Acquisitions of popular apps is better than writing and launching a new product that may or may not be liked by users. That is what Microsoft is doing exactly. While it has its own calendar services, it seems the company is not satisfied with own app as most people prefer to use apps like Sunrise and even Google Calendar that sends out an SMS as reminder and syncs better than Outlook calendar.
Continuing in its series of acquisitions of products for the most betted operating system, the Windows 10, Microsoft has now planned to acquire Sunrise, a calendar that provides multiple platform support. The deal is said to have finalized at around 100 million Dollars according to Tech Crunch. Sunrise runs on iPhone, iPad, Android, and on Mac. It also has a desktop version. It syncs the tasks, appointments etc so you are good on whatever device you are using.
The current version of Microsoft Calendar, though can be imported to Outlook, it does not sync task lists. Instead of adding this and many other functions that users have been demanding for years (two years since Outlook Calendar was relaunched), Microsoft is making a deal with Sunrise so that it can integrate the latter into its OneDrive as well as Outlook app. The deal will make the Outlook mobile app a must have on all phones – especially for office executives. It won’t matter if they are using the app on their iPad, Windows Phone or on Windows 10 desktop.

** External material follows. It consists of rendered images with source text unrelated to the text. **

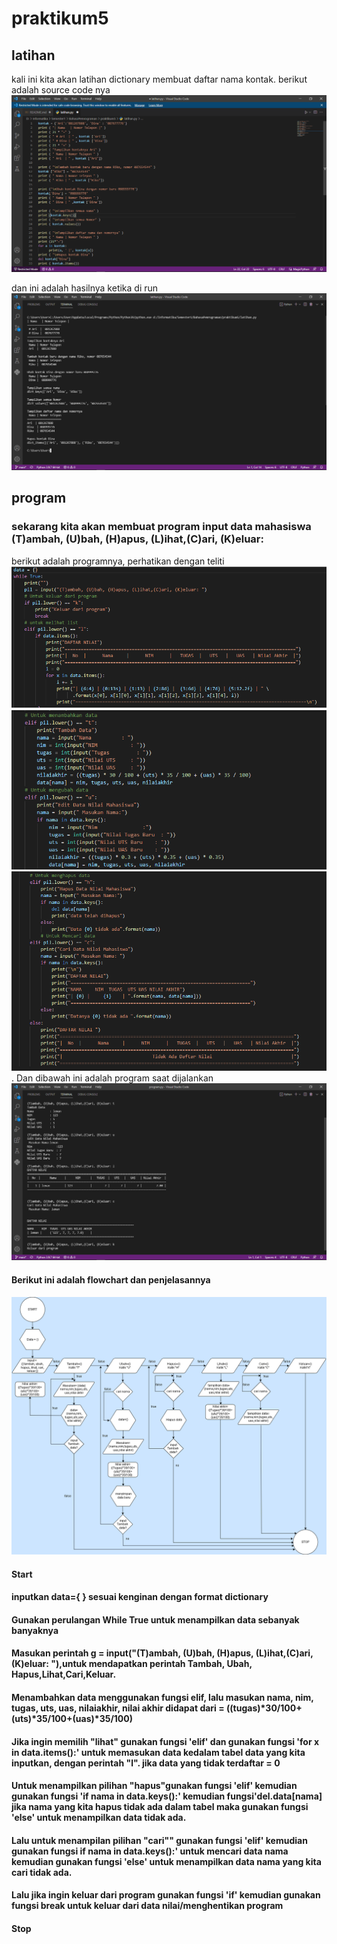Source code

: # praktikum5
## latihan 
kali ini kita akan latihan dictionary membuat daftar nama kontak.
berikut adalah source code nya
![Gambar 1](ss/1.png)

dan ini adalah hasilnya ketika di run
![Gambar 2](ss/2.png)


## program
### sekarang kita akan membuat program input data mahasiswa (T)ambah, (U)bah, (H)apus, (L)ihat,(C)ari, (K)eluar:
berikut adalah programnya, perhatikan dengan teliti
![Gambar 3](ss/3.png)
![Gambar 4](ss/4.png)
![Gambar 5](ss/5.png)
.
Dan dibawah ini adalah program saat dijalankan
![Gambar 6](ss/6.png)


#### Berikut ini adalah flowchart dan penjelasannya
![Gambar 7](ss/flow.png) 
#### Start
#### inputkan data={ } sesuai kenginan dengan format dictionary
#### Gunakan perulangan While True untuk menampilkan data sebanyak banyaknya
#### Masukan perintah g = input("(T)ambah, (U)bah, (H)apus, (L)ihat,(C)ari, (K)eluar: "),untuk mendapatkan perintah Tambah, Ubah, Hapus,Lihat,Cari,Keluar.
#### Menambahkan data menggunakan fungsi elif, lalu masukan nama, nim, tugas, uts, uas, nilaiakhir, nilai akhir didapat dari = ((tugas)*30/100+(uts)*35/100+(uas)*35/100)
#### Jika ingin memilih "lihat" gunakan fungsi 'elif' dan gunakan fungsi 'for x in data.items():' untuk memasukan data kedalam tabel data yang kita inputkan, dengan perintah "l". jika data yang tidak terdaftar = 0
#### Untuk menampilkan pilihan "hapus"gunakan fungsi 'elif' kemudian gunakan fungsi 'if nama in data.keys():' kemudian fungsi'del.data[nama] jika nama yang kita hapus tidak ada dalam tabel maka gunakan fungsi 'else' untuk menampilkan data tidak ada.
#### Lalu untuk menampilan pilihan "cari"" gunakan fungsi 'elif' kemudian gunakan fungsi if nama in data.keys():' untuk mencari data nama kemudian gunakan fungsi 'else' untuk menampilkan data nama yang kita cari tidak ada.
#### Lalu jika ingin keluar dari program gunakan fungsi 'if' kemudian gunakan fungsi break untuk keluar dari data nilai/menghentikan program
#### Stop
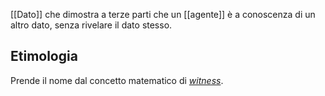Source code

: [[Dato]] che dimostra a terze parti che un [[agente]] è a conoscenza di un altro dato, senza rivelare il dato stesso.
​
## Etimologia

Prende il nome dal concetto matematico di [*witness*](https://en.wikipedia.org/wiki/Witness_(mathematics)).

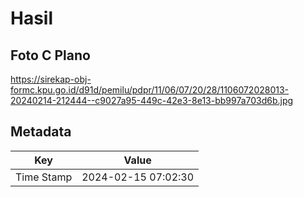 # Hasil

## Foto C Plano

https://sirekap-obj-formc.kpu.go.id/d91d/pemilu/pdpr/11/06/07/20/28/1106072028013-20240214-212444--c9027a95-449c-42e3-8e13-bb997a703d6b.jpg


## Metadata

| Key        | Value               |
| ---------- | ------------------- |
| Time Stamp | 2024-02-15 07:02:30 |



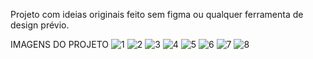 Projeto com ideias originais feito sem figma ou qualquer ferramenta de design prévio.

IMAGENS DO PROJETO
![1](https://github.com/user-attachments/assets/406c407f-e74e-42ca-8f0a-b33e8e59dca1)
![2](https://github.com/user-attachments/assets/4f28df8e-0617-4615-a11c-e117e29df474)
![3](https://github.com/user-attachments/assets/4ff77b79-7fab-4d9e-9776-a1d89e8780d0)
![4](https://github.com/user-attachments/assets/26ae414d-37c7-4df5-a419-290fb70a47d1)
![5](https://github.com/user-attachments/assets/2ec7aff7-8569-4073-af01-dc5b26ea1355)
![6](https://github.com/user-attachments/assets/298dff37-c7fe-4abd-897d-a45ab66fcdc9)
![7](https://github.com/user-attachments/assets/afb9a807-bf0e-4862-aacb-7efed9d472ee)
![8](https://github.com/user-attachments/assets/da024c9b-c570-4f06-9361-67406ac5eeb4)
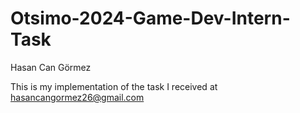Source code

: # Otsimo-2024-Game-Dev-Intern-Task
Hasan Can Görmez

This is my implementation of the task I received at hasancangormez26@gmail.com
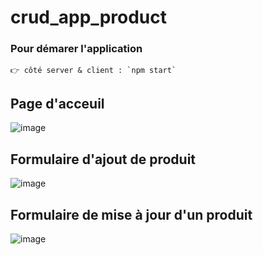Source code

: # crud_app_product

### Pour démarer l'application
    👉 côté server & client : `npm start`
 ## Page d'acceuil
![image](https://github.com/BaldeAl/CRUD_App_For_Product/assets/79581163/ff823a7a-8419-4fc8-98c2-4cc248d02dd8)

## Formulaire d'ajout de produit
![image](https://github.com/BaldeAl/CRUD_App_For_Product/assets/79581163/dd736804-8a50-49ab-9ea7-20f9292aa210)


## Formulaire de mise à jour d'un produit
![image](https://github.com/BaldeAl/CRUD_App_For_Product/assets/79581163/1ce4b20b-eec1-43be-ade5-d7717fb82c04)

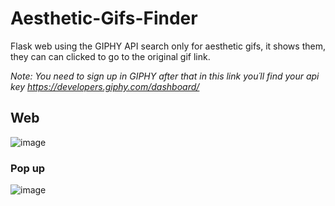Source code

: # Aesthetic-Gifs-Finder
Flask web using the GIPHY API search only for aesthetic gifs, it shows them, they can can clicked to go to the original gif link.

*Note: You need to sign up in GIPHY after that in this link you´ll find your api key https://developers.giphy.com/dashboard/*

## Web ##
![image](https://user-images.githubusercontent.com/119650235/227398406-a3c0d8bc-411e-4743-86c2-7c211eee0b22.png)


### Pop up ###
![image](https://user-images.githubusercontent.com/119650235/227398353-960d6859-5e4b-46bd-a982-1103d6bd63ed.png)



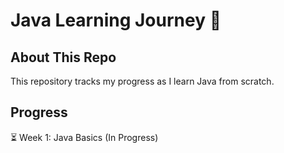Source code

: # Java Learning Journey 🚀
## About This Repo
This repository tracks my progress as I learn Java from scratch.

## Progress
⏳ Week 1: Java Basics  (In Progress)  
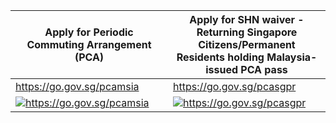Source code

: 
<table>
  <thead>
    <tr>
      <th>Apply for Periodic Commuting Arrangement (PCA)</th>
      <th>Apply for SHN waiver - Returning Singapore Citizens/Permanent Residents holding Malaysia-issued PCA pass</th>
    </tr>
  </thead>
  <tbody>
    <tr>
      <td width="50%"><a href="https://go.gov.sg/pcamsia">https://go.gov.sg/pcamsia</a></td>
      <td width="50%"><a href="https://go.gov.sg/pcasgpr">https://go.gov.sg/pcasgpr</a></td>
    </tr>
    <tr>
      <td><a href="https://go.gov.sg/pcamsia"><img src="/images/qr-pcamsia.png" alt="https://go.gov.sg/pcamsia" title="https://go.gov.sg/pcamsia"></a></td>
      <td><a href="https://go.gov.sg/pcasgpr"><img src="/images/qr-pcasgpr.png" alt="https://go.gov.sg/pcasgpr" title="https://go.gov.sg/pcasgpr"></a></td>
    </tr>
  </tbody>
</table>
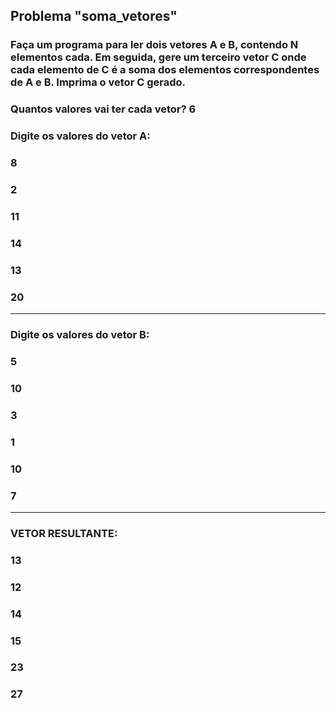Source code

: ##  Problema "soma_vetores"   
 
### Faça um programa para ler dois vetores A e B, contendo N elementos cada. Em seguida, gere um terceiro vetor C onde cada elemento de C é a soma dos elementos correspondentes de A e B. Imprima o vetor C gerado. 

### Quantos valores vai ter cada vetor? __6__ 
### Digite os valores do vetor A: 
### __8__ 
### __2__ 
### __11__ 
### __14__ 
### __13__ 
### __20__ 
-------
### Digite os valores do vetor B: 
### __5__ 
### __10__ 
### __3__  
### __1__ 
### __10__ 
### __7__ 
-------
### VETOR RESULTANTE: 
### __13__ 
### __12__ 
### __14__ 
### __15__ 
### __23__ 
### __27__
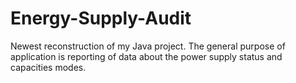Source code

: # Energy-Supply-Audit
Newest reconstruction of my Java project.
The general purpose of application is reporting of data about the power supply status and capacities modes.
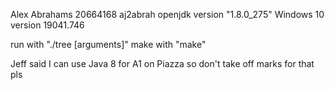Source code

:  Alex Abrahams
 20664168 aj2abrah
 openjdk version "1.8.0_275"
 Windows 10 version 19041.746
 
 run with "./tree [arguments]"
 make with "make"
 
 Jeff said I can use Java 8 for A1 on Piazza so don't take off marks for that pls
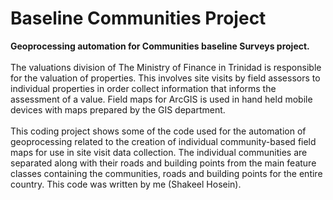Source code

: # Baseline Communities Project
<strong> Geoprocessing automation for Communities baseline Surveys project.</strong>  </br> </br>
The valuations division of The Ministry of Finance in Trinidad is responsible for the valuation of properties. This involves site visits by field assessors to individual properties in order collect information that informs the assessment of a value. Field maps for ArcGIS is used in hand held mobile devices with maps prepared by the GIS department. </br> </br>
This coding project shows some of the code used for the automation of geoprocessing related to the creation of individual community-based field maps for use in site visit data collection.
The individual communities are separated along with their roads and building points from the main feature classes containing the communities, roads and building points for the entire country. This code was written by me (Shakeel Hosein). 
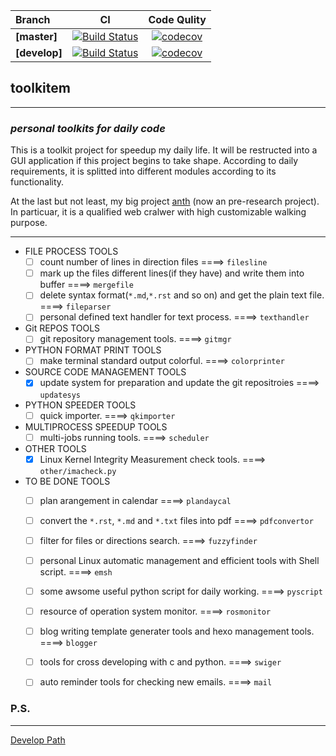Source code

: |Branch|CI|Code Qulity|
|:-----|:-:|:--------:|
|**[master]**|[![Build Status](https://travis-ci.org/edonyM/toolkitem.svg?branch=master)](https://travis-ci.org/edonyM/toolkitem)|[![codecov](https://codecov.io/gh/edonyM/toolkitem/branch/master/graph/badge.svg)](https://codecov.io/gh/edonyM/toolkitem)|
|**[develop]**|[![Build Status](https://travis-ci.org/edonyM/toolkitem.svg?branch=develop)](https://travis-ci.org/edonyM/toolkitem)|[![codecov](https://codecov.io/gh/edonyM/toolkitem/branch/develop/graph/badge.svg)](https://codecov.io/gh/edonyM/toolkitem)|

## toolkitem

----

### ***personal toolkits for daily code***

This is a toolkit project for speedup my daily life. It will be restructed into a GUI application if this project begins to take shape.
According to daily requirements, it is splitted into different modules according to its functionality.

At the last but not least, my big project [anth](https://github.com/edonyM/anth) (now an pre-research project). In particuar, it is a qualified web cralwer with high customizable walking purpose.

----

- FILE PROCESS TOOLS
    - [ ] count number of lines in direction files  ====>  `filesline`
    - [ ] mark up the files different lines(if they have) and write them into buffer  ====>  `mergefile`
    - [ ] delete syntax format(`*.md`,`*.rst` and so on) and get the plain text file.   ====>  `fileparser`
    - [ ] personal defined text handler for text process.  ====>  `texthandler`
- Git REPOS TOOLS
    - [ ] git repository management tools. ====> `gitmgr`
- PYTHON FORMAT PRINT TOOLS
    - [ ] make terminal standard output colorful. ====> `colorprinter`
- SOURCE CODE MANAGEMENT TOOLS
    - [x] update system for preparation and update the git repositroies  ====>  `updatesys`
- PYTHON SPEEDER TOOLS
    - [ ] quick importer. ====> `qkimporter`
- MULTIPROCESS SPEEDUP TOOLS
    - [ ] multi-jobs running tools. ====> `scheduler`
- OTHER TOOLS
    - [x] Linux Kernel Integrity Measurement check tools. ====> `other/imacheck.py`
- TO BE DONE TOOLS
    - [ ] plan arangement in calendar  ====>  `plandaycal`
    - [ ] convert the `*.rst`, `*.md` and `*.txt` files into pdf  ====>  `pdfconvertor`
    - [ ] filter for files or directions search.  ====>  `fuzzyfinder`
    - [ ] personal Linux automatic management and efficient tools with Shell script.  ====> `emsh`
    - [ ] some awsome useful python script for daily working.  ====>  `pyscript`
    - [ ] resource of operation system monitor.  ====> `rosmonitor`
    - [ ] blog writing template generater tools and hexo management tools. ====> `blogger`
    - [ ] tools for cross developing with c and python. ====> `swiger`
    - [ ] auto reminder tools for checking new emails. ====> `mail`


### P.S.
------
[Develop Path](./DEVELOP.md)
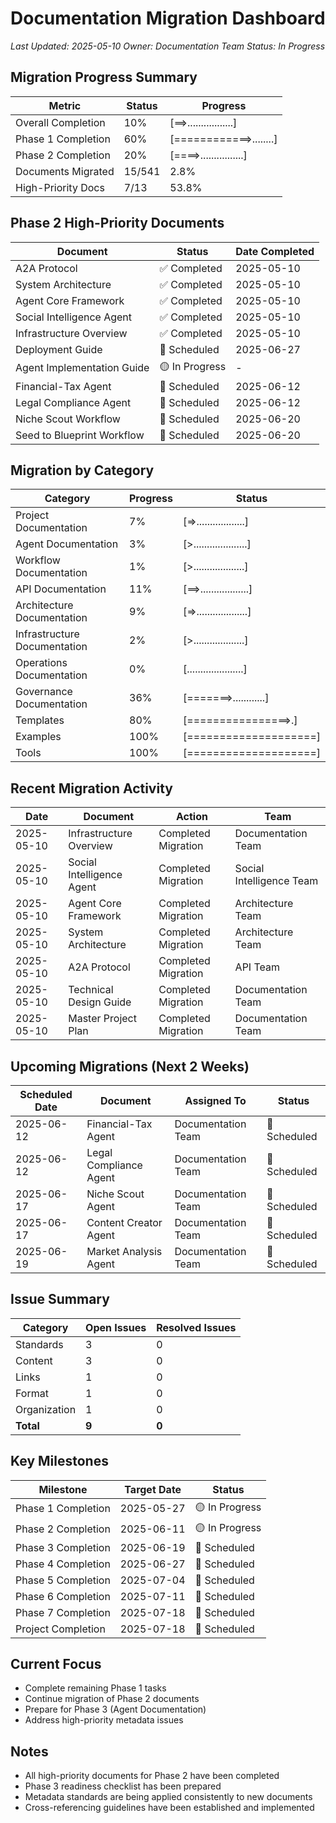 # Documentation Migration Dashboard

*Last Updated: 2025-05-10*
*Owner: Documentation Team*
*Status: In Progress*

## Migration Progress Summary

| Metric | Status | Progress |
|--------|--------|----------|
| Overall Completion | 10% | [==>.................] |
| Phase 1 Completion | 60% | [============>........] |
| Phase 2 Completion | 20% | [====>................] |
| Documents Migrated | 15/541 | 2.8% |
| High-Priority Docs | 7/13 | 53.8% |

## Phase 2 High-Priority Documents

| Document | Status | Date Completed |
|----------|--------|----------------|
| A2A Protocol | ✅ Completed | 2025-05-10 |
| System Architecture | ✅ Completed | 2025-05-10 |
| Agent Core Framework | ✅ Completed | 2025-05-10 |
| Social Intelligence Agent | ✅ Completed | 2025-05-10 |
| Infrastructure Overview | ✅ Completed | 2025-05-10 |
| Deployment Guide | 🔄 Scheduled | 2025-06-27 |
| Agent Implementation Guide | 🟡 In Progress | - |
| Financial-Tax Agent | 🔄 Scheduled | 2025-06-12 |
| Legal Compliance Agent | 🔄 Scheduled | 2025-06-12 |
| Niche Scout Workflow | 🔄 Scheduled | 2025-06-20 |
| Seed to Blueprint Workflow | 🔄 Scheduled | 2025-06-20 |

## Migration by Category

| Category | Progress | Status |
|----------|----------|--------|
| Project Documentation | 7% | [=>..................] |
| Agent Documentation | 3% | [>....................] |
| Workflow Documentation | 1% | [>...................] |
| API Documentation | 11% | [==>..................] |
| Architecture Documentation | 9% | [=>...................] |
| Infrastructure Documentation | 2% | [>...................] |
| Operations Documentation | 0% | [.....................] |
| Governance Documentation | 36% | [=======>............] |
| Templates | 80% | [================>.] |
| Examples | 100% | [====================] |
| Tools | 100% | [====================] |

## Recent Migration Activity

| Date | Document | Action | Team |
|------|----------|--------|------|
| 2025-05-10 | Infrastructure Overview | Completed Migration | Documentation Team |
| 2025-05-10 | Social Intelligence Agent | Completed Migration | Social Intelligence Team |
| 2025-05-10 | Agent Core Framework | Completed Migration | Architecture Team |
| 2025-05-10 | System Architecture | Completed Migration | Architecture Team |
| 2025-05-10 | A2A Protocol | Completed Migration | API Team |
| 2025-05-10 | Technical Design Guide | Completed Migration | Documentation Team |
| 2025-05-10 | Master Project Plan | Completed Migration | Documentation Team |

## Upcoming Migrations (Next 2 Weeks)

| Scheduled Date | Document | Assigned To | Status |
|----------------|----------|------------|--------|
| 2025-06-12 | Financial-Tax Agent | Documentation Team | 🔄 Scheduled |
| 2025-06-12 | Legal Compliance Agent | Documentation Team | 🔄 Scheduled |
| 2025-06-17 | Niche Scout Agent | Documentation Team | 🔄 Scheduled |
| 2025-06-17 | Content Creator Agent | Documentation Team | 🔄 Scheduled |
| 2025-06-19 | Market Analysis Agent | Documentation Team | 🔄 Scheduled |

## Issue Summary

| Category | Open Issues | Resolved Issues |
|----------|-------------|----------------|
| Standards | 3 | 0 |
| Content | 3 | 0 |
| Links | 1 | 0 |
| Format | 1 | 0 |
| Organization | 1 | 0 |
| **Total** | **9** | **0** |

## Key Milestones

| Milestone | Target Date | Status |
|-----------|------------|--------|
| Phase 1 Completion | 2025-05-27 | 🟡 In Progress |
| Phase 2 Completion | 2025-06-11 | 🟡 In Progress |
| Phase 3 Completion | 2025-06-19 | 🔄 Scheduled |
| Phase 4 Completion | 2025-06-27 | 🔄 Scheduled |
| Phase 5 Completion | 2025-07-04 | 🔄 Scheduled |
| Phase 6 Completion | 2025-07-11 | 🔄 Scheduled |
| Phase 7 Completion | 2025-07-18 | 🔄 Scheduled |
| Project Completion | 2025-07-18 | 🔄 Scheduled |

## Current Focus

- Complete remaining Phase 1 tasks
- Continue migration of Phase 2 documents
- Prepare for Phase 3 (Agent Documentation)
- Address high-priority metadata issues

## Notes

- All high-priority documents for Phase 2 have been completed
- Phase 3 readiness checklist has been prepared
- Metadata standards are being applied consistently to new documents
- Cross-referencing guidelines have been established and implemented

Sunrise users are agitated as they have concerns over whether Microsoft will continue multi-platform support or make it Windows only. Note that Sunrise already has a good base and hence the cost Microsoft has offered to the makers of Sunrise calendar app.
The acquisition of Sunrise, soon after acquisition of Acompli that was turned into mobile Outlook, and the fact that Microsoft Office with touch functionality is first available for iOS instead of Windows platform, makes it clear that Microsoft wants Microsoft Office suite on all mobile devices, irrespective of the platforms. That will increase Microsoft’s share in mobile market, as the Windows Marketplace has been dull so far.